The 1988 and 1997 Firearms Acts were sold as being intended to prevent future atrocities such as happened in Hungerford and Dunblane. They have clearly not had that effect, so what makes anyone think that further bans will improve the situation? The only obvious effect current legislation had on the outcome of the Cumbria massacre was to ensure that Bird's victims were all unarmed and therefore easy targets. If only one of the random people who crossed Bird's path on that day had been armed, they would have been in with a chance of stopping him, or at least slowing him down. A few decades ago this would have been more likely, as the gun laws were more laid back then.

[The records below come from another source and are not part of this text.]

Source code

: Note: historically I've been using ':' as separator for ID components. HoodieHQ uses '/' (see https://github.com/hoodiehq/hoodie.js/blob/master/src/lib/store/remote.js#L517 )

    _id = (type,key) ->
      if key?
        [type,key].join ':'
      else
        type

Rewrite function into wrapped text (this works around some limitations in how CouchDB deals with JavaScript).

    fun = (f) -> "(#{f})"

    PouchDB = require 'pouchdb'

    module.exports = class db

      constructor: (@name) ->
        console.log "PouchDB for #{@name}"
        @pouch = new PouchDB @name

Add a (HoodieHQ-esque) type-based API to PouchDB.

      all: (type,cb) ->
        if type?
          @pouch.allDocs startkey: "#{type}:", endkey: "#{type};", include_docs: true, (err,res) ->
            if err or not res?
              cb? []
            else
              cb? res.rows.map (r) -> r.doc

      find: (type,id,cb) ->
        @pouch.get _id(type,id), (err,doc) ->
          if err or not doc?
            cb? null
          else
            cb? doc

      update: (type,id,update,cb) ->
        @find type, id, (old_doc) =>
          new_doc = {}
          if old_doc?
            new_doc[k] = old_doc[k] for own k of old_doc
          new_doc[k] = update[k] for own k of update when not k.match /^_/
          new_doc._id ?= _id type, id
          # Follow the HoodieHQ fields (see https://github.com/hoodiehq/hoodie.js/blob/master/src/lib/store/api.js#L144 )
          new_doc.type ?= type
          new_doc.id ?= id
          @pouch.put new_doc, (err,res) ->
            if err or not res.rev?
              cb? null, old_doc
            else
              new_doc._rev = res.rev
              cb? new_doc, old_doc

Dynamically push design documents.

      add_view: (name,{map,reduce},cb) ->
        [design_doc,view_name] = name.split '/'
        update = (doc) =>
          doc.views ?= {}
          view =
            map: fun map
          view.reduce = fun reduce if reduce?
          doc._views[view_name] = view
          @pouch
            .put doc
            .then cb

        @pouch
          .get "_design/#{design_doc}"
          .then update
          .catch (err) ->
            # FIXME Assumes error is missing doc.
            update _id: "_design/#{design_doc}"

But there's one more thing about this event that I've been wondering about – did Bird just suddenly snap or did he feel himself deteriorating over time, as his problems gradually started to get on top of him? There is a story that he tried to get himself admitted to a mental hospital just a day or two before the massacre, but was turned away – I don't know if that's true or not. But if it was a gradual process, did he seek help earlier? If not, why not? Could he have been deterred from seeking professional help by the 1997 Firearms (Amendment) Act? To see what I mean by this, pop along to the Merseyside Police website and download either a Form 101 (application for a Firearm Certificate) or a Form 103 (application for a Shotgun Certificate) and read Section 16. It reads “I hereby give permission for the police to approach my GP to obtain factual details of my medical history.” It's something that was added to the form as a result of the 1997 Act. That on it's own is enough to deter any licensed gun owner from seeing his doctor if he starts suffering from any emotional or psychological problems – he'd be scared that the fact that he's being treated for depression or whatever would get back to the police and that they'd use it as an excuse to revoke his FAC or SGC. Did this fact deter Bird from seeking help before it was too late? I don't know, we'll probably never know. Would a councelling or therapy have helped to prevent him going off the rails? Again, I don't know and we'll probably never know. It's not like psychology is an exact science.

But what does seem obvious to me is that clause in our draconian gun laws actually increases the risk of licensed gun owners developing problems in the future – probably not by very much but the possibility's there. Something to think about.